* Directions: Write every record out again exactly as given.

○ ○ ○

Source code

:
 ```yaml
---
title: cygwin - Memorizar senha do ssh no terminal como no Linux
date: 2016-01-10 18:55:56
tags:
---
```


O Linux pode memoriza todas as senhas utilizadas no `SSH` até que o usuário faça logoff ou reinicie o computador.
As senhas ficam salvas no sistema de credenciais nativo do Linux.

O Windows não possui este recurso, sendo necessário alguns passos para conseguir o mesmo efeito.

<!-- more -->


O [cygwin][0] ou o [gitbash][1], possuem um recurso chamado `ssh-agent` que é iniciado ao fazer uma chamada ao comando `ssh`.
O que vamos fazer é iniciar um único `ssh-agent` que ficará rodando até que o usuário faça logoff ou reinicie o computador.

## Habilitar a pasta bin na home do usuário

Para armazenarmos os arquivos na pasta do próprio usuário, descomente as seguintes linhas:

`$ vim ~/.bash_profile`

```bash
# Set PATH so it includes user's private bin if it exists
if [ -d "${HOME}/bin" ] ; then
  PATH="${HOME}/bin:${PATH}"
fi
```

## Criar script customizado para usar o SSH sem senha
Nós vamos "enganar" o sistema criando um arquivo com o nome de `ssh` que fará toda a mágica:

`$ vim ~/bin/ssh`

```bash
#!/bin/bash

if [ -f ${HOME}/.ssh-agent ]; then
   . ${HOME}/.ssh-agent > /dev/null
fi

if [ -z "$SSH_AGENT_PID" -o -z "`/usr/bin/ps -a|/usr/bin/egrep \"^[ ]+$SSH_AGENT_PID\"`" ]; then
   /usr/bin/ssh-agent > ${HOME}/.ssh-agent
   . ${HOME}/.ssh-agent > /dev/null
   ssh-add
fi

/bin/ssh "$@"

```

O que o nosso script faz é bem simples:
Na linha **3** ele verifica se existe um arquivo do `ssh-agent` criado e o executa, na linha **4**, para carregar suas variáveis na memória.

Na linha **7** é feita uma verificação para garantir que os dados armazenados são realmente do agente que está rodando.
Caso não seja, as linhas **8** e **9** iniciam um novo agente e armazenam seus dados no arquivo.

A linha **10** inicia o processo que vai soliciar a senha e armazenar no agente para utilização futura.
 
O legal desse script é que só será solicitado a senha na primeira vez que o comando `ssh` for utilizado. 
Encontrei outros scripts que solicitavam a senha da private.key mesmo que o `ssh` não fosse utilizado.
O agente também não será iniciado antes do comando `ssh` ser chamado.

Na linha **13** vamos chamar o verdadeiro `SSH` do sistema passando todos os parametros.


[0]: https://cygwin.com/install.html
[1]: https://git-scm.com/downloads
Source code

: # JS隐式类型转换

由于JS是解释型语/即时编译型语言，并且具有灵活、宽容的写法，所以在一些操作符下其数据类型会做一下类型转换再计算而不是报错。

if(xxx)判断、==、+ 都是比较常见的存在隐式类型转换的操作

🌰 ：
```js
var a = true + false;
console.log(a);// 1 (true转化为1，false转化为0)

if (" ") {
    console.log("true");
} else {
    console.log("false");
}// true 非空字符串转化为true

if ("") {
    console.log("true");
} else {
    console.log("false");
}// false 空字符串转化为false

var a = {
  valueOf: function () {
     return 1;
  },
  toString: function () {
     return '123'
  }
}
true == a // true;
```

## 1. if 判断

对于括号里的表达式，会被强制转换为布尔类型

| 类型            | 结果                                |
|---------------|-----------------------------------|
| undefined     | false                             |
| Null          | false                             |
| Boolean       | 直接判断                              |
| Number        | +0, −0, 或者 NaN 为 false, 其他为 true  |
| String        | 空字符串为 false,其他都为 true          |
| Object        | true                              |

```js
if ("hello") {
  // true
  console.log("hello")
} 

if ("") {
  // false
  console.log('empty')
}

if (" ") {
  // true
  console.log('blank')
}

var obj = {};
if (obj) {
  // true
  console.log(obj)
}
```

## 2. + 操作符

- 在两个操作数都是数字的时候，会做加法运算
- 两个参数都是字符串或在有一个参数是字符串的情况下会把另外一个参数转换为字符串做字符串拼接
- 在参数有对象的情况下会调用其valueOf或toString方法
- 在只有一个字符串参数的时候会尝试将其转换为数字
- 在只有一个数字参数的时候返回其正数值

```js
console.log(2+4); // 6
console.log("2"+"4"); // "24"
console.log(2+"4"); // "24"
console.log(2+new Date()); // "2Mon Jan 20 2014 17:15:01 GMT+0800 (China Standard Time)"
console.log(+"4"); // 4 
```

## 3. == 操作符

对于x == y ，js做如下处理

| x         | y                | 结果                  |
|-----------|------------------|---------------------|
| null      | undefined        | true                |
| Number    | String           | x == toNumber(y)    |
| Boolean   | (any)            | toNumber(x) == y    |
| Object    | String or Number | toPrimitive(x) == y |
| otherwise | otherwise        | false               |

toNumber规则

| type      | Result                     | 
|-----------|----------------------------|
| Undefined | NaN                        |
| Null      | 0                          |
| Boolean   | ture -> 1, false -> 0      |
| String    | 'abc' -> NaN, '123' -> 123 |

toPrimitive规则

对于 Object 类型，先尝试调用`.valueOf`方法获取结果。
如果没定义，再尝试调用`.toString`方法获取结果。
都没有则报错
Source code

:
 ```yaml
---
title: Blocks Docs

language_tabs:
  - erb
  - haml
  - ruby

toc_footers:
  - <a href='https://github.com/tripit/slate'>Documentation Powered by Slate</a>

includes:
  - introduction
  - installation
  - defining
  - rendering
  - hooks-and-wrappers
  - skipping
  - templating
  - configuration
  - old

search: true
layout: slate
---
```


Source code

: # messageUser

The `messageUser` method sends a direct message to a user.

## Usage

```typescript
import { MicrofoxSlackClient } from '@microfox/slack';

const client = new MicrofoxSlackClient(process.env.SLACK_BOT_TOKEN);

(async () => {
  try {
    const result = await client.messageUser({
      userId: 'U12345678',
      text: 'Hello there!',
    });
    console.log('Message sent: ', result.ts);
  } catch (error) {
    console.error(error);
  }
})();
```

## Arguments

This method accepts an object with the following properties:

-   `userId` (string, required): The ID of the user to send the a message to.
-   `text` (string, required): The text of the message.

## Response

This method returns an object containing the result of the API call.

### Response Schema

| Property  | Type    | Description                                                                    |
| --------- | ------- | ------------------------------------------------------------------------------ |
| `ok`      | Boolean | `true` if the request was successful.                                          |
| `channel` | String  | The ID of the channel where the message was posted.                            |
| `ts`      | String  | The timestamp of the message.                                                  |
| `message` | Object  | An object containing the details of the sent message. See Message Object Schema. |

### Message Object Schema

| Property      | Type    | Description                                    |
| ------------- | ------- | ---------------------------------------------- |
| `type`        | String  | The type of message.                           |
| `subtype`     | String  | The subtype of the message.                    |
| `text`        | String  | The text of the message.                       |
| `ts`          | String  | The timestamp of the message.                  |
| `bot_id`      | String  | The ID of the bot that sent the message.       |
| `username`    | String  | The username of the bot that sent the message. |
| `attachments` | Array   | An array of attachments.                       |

○ ○ ○

* Result of the task:
Source code

:
 ```yaml
---
title: cygwin - Memorizar senha do ssh no terminal como no Linux
date: 2016-01-10 18:55:56
tags:
---
```


O Linux pode memoriza todas as senhas utilizadas no `SSH` até que o usuário faça logoff ou reinicie o computador.
As senhas ficam salvas no sistema de credenciais nativo do Linux.

O Windows não possui este recurso, sendo necessário alguns passos para conseguir o mesmo efeito.

<!-- more -->


O [cygwin][0] ou o [gitbash][1], possuem um recurso chamado `ssh-agent` que é iniciado ao fazer uma chamada ao comando `ssh`.
O que vamos fazer é iniciar um único `ssh-agent` que ficará rodando até que o usuário faça logoff ou reinicie o computador.

## Habilitar a pasta bin na home do usuário

Para armazenarmos os arquivos na pasta do próprio usuário, descomente as seguintes linhas:

`$ vim ~/.bash_profile`

```bash
# Set PATH so it includes user's private bin if it exists
if [ -d "${HOME}/bin" ] ; then
  PATH="${HOME}/bin:${PATH}"
fi
```

## Criar script customizado para usar o SSH sem senha
Nós vamos "enganar" o sistema criando um arquivo com o nome de `ssh` que fará toda a mágica:

`$ vim ~/bin/ssh`

```bash
#!/bin/bash

if [ -f ${HOME}/.ssh-agent ]; then
   . ${HOME}/.ssh-agent > /dev/null
fi

if [ -z "$SSH_AGENT_PID" -o -z "`/usr/bin/ps -a|/usr/bin/egrep \"^[ ]+$SSH_AGENT_PID\"`" ]; then
   /usr/bin/ssh-agent > ${HOME}/.ssh-agent
   . ${HOME}/.ssh-agent > /dev/null
   ssh-add
fi

/bin/ssh "$@"

```

O que o nosso script faz é bem simples:
Na linha **3** ele verifica se existe um arquivo do `ssh-agent` criado e o executa, na linha **4**, para carregar suas variáveis na memória.

Na linha **7** é feita uma verificação para garantir que os dados armazenados são realmente do agente que está rodando.
Caso não seja, as linhas **8** e **9** iniciam um novo agente e armazenam seus dados no arquivo.

A linha **10** inicia o processo que vai soliciar a senha e armazenar no agente para utilização futura.
 
O legal desse script é que só será solicitado a senha na primeira vez que o comando `ssh` for utilizado. 
Encontrei outros scripts que solicitavam a senha da private.key mesmo que o `ssh` não fosse utilizado.
O agente também não será iniciado antes do comando `ssh` ser chamado.

Na linha **13** vamos chamar o verdadeiro `SSH` do sistema passando todos os parametros.


[0]: https://cygwin.com/install.html
[1]: https://git-scm.com/downloads
Source code

: # JS隐式类型转换

由于JS是解释型语/即时编译型语言，并且具有灵活、宽容的写法，所以在一些操作符下其数据类型会做一下类型转换再计算而不是报错。

if(xxx)判断、==、+ 都是比较常见的存在隐式类型转换的操作

🌰 ：
```js
var a = true + false;
console.log(a);// 1 (true转化为1，false转化为0)

if (" ") {
    console.log("true");
} else {
    console.log("false");
}// true 非空字符串转化为true

if ("") {
    console.log("true");
} else {
    console.log("false");
}// false 空字符串转化为false

var a = {
  valueOf: function () {
     return 1;
  },
  toString: function () {
     return '123'
  }
}
true == a // true;
```

## 1. if 判断

对于括号里的表达式，会被强制转换为布尔类型

| 类型            | 结果                                |
|---------------|-----------------------------------|
| undefined     | false                             |
| Null          | false                             |
| Boolean       | 直接判断                              |
| Number        | +0, −0, 或者 NaN 为 false, 其他为 true  |
| String        | 空字符串为 false,其他都为 true          |
| Object        | true                              |

```js
if ("hello") {
  // true
  console.log("hello")
} 

if ("") {
  // false
  console.log('empty')
}

if (" ") {
  // true
  console.log('blank')
}

var obj = {};
if (obj) {
  // true
  console.log(obj)
}
```

## 2. + 操作符

- 在两个操作数都是数字的时候，会做加法运算
- 两个参数都是字符串或在有一个参数是字符串的情况下会把另外一个参数转换为字符串做字符串拼接
- 在参数有对象的情况下会调用其valueOf或toString方法
- 在只有一个字符串参数的时候会尝试将其转换为数字
- 在只有一个数字参数的时候返回其正数值

```js
console.log(2+4); // 6
console.log("2"+"4"); // "24"
console.log(2+"4"); // "24"
console.log(2+new Date()); // "2Mon Jan 20 2014 17:15:01 GMT+0800 (China Standard Time)"
console.log(+"4"); // 4 
```

## 3. == 操作符

对于x == y ，js做如下处理

| x         | y                | 结果                  |
|-----------|------------------|---------------------|
| null      | undefined        | true                |
| Number    | String           | x == toNumber(y)    |
| Boolean   | (any)            | toNumber(x) == y    |
| Object    | String or Number | toPrimitive(x) == y |
| otherwise | otherwise        | false               |

toNumber规则

| type      | Result                     | 
|-----------|----------------------------|
| Undefined | NaN                        |
| Null      | 0                          |
| Boolean   | ture -> 1, false -> 0      |
| String    | 'abc' -> NaN, '123' -> 123 |

toPrimitive规则

对于 Object 类型，先尝试调用`.valueOf`方法获取结果。
如果没定义，再尝试调用`.toString`方法获取结果。
都没有则报错
Source code

:
 ```yaml
---
title: Blocks Docs

language_tabs:
  - erb
  - haml
  - ruby

toc_footers:
  - <a href='https://github.com/tripit/slate'>Documentation Powered by Slate</a>

includes:
  - introduction
  - installation
  - defining
  - rendering
  - hooks-and-wrappers
  - skipping
  - templating
  - configuration
  - old

search: true
layout: slate
---
```


Source code

: # messageUser

The `messageUser` method sends a direct message to a user.

## Usage

```typescript
import { MicrofoxSlackClient } from '@microfox/slack';

const client = new MicrofoxSlackClient(process.env.SLACK_BOT_TOKEN);

(async () => {
  try {
    const result = await client.messageUser({
      userId: 'U12345678',
      text: 'Hello there!',
    });
    console.log('Message sent: ', result.ts);
  } catch (error) {
    console.error(error);
  }
})();
```

## Arguments

This method accepts an object with the following properties:

-   `userId` (string, required): The ID of the user to send the a message to.
-   `text` (string, required): The text of the message.

## Response

This method returns an object containing the result of the API call.

### Response Schema

| Property  | Type    | Description                                                                    |
| --------- | ------- | ------------------------------------------------------------------------------ |
| `ok`      | Boolean | `true` if the request was successful.                                          |
| `channel` | String  | The ID of the channel where the message was posted.                            |
| `ts`      | String  | The timestamp of the message.                                                  |
| `message` | Object  | An object containing the details of the sent message. See Message Object Schema. |

### Message Object Schema

| Property      | Type    | Description                                    |
| ------------- | ------- | ---------------------------------------------- |
| `type`        | String  | The type of message.                           |
| `subtype`     | String  | The subtype of the message.                    |
| `text`        | String  | The text of the message.                       |
| `ts`          | String  | The timestamp of the message.                  |
| `bot_id`      | String  | The ID of the bot that sent the message.       |
| `username`    | String  | The username of the bot that sent the message. |
| `attachments` | Array   | An array of attachments.                       |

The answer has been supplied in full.